# Supplied records:
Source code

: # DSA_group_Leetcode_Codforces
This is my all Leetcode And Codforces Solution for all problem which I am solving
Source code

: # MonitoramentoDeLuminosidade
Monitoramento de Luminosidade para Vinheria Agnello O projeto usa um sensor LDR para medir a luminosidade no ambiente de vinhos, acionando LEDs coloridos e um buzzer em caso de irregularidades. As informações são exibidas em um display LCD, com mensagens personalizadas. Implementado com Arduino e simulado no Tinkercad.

---

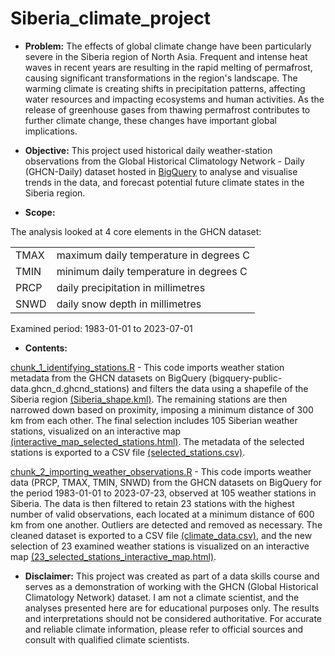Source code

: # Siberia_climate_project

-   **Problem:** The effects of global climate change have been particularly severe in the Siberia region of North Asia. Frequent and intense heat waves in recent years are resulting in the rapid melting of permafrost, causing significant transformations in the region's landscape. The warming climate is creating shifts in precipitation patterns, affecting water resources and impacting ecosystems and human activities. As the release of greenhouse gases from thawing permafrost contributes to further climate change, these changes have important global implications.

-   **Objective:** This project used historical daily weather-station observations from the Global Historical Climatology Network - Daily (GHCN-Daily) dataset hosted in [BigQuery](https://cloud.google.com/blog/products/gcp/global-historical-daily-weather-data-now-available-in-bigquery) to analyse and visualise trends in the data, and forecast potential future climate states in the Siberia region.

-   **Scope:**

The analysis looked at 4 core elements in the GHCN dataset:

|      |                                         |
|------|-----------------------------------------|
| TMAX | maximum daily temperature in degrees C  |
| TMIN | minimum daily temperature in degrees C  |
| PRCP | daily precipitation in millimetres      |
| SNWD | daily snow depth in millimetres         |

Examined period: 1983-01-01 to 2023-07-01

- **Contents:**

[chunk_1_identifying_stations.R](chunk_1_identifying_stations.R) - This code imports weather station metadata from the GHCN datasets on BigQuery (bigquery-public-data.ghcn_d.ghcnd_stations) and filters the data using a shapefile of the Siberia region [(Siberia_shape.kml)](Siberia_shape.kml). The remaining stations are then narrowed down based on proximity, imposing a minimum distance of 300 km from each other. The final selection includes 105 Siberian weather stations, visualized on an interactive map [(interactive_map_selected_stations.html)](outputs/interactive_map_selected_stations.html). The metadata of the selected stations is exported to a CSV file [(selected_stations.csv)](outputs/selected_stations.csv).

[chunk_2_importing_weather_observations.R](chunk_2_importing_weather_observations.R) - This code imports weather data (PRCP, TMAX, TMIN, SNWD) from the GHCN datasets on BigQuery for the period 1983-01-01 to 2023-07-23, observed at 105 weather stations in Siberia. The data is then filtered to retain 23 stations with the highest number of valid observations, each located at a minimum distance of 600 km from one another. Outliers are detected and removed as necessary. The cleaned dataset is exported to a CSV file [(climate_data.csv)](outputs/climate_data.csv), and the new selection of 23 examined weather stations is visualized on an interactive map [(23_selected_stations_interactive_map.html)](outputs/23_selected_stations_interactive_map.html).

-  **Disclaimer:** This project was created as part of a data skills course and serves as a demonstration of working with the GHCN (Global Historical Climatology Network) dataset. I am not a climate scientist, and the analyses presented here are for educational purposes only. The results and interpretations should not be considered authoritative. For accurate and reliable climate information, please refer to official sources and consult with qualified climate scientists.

# Problem statement:
Above are the entries. Output exactly the lines beginning with the line that has "- **Contents:**" and ending with the line that has "imports weather station".

# Answer section:
- **Contents:**

[chunk_1_identifying_stations.R](chunk_1_identifying_stations.R) - This code imports weather station metadata from the GHCN datasets on BigQuery (bigquery-public-data.ghcn_d.ghcnd_stations) and filters the data using a shapefile of the Siberia region [(Siberia_shape.kml)](Siberia_shape.kml). The remaining stations are then narrowed down based on proximity, imposing a minimum distance of 300 km from each other. The final selection includes 105 Siberian weather stations, visualized on an interactive map [(interactive_map_selected_stations.html)](outputs/interactive_map_selected_stations.html). The metadata of the selected stations is exported to a CSV file [(selected_stations.csv)](outputs/selected_stations.csv).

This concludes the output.